WORK INSTRUCTION |
Search term "text": please copy every line of the records below that contains it.

***

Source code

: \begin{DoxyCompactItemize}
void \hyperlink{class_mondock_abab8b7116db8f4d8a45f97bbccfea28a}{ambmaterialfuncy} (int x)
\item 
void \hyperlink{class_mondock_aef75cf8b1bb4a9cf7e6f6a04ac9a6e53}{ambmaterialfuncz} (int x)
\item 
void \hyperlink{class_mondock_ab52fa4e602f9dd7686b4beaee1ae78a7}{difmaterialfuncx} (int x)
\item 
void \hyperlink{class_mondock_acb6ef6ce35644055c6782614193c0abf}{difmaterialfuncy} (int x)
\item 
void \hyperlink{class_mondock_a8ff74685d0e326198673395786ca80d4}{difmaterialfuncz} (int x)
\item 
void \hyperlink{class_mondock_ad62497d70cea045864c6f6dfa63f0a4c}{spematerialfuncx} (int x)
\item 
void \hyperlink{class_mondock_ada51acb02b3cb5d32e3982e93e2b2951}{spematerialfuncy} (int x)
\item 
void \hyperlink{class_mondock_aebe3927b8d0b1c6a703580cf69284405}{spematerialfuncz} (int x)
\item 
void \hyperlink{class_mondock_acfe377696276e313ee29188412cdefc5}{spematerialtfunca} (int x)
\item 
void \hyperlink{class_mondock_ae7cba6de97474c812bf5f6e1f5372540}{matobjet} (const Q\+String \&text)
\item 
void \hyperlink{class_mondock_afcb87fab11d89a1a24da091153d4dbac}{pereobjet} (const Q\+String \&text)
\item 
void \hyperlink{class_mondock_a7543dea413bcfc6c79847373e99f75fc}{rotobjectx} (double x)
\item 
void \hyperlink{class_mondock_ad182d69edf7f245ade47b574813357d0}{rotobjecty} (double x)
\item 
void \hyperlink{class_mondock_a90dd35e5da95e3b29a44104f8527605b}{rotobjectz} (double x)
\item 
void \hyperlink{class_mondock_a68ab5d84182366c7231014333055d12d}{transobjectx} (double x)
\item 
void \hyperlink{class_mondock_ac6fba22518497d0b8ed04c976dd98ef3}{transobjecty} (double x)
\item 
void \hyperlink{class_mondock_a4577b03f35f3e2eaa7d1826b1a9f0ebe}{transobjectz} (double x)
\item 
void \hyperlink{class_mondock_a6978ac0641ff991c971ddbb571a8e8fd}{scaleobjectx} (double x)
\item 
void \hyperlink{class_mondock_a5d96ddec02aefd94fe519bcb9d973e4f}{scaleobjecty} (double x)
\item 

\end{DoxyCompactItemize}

***

PROBLEM SOLUTION |
void \hyperlink{class_mondock_ae7cba6de97474c812bf5f6e1f5372540}{matobjet} (const Q\+String \&text)
void \hyperlink{class_mondock_afcb87fab11d89a1a24da091153d4dbac}{pereobjet} (const Q\+String \&text)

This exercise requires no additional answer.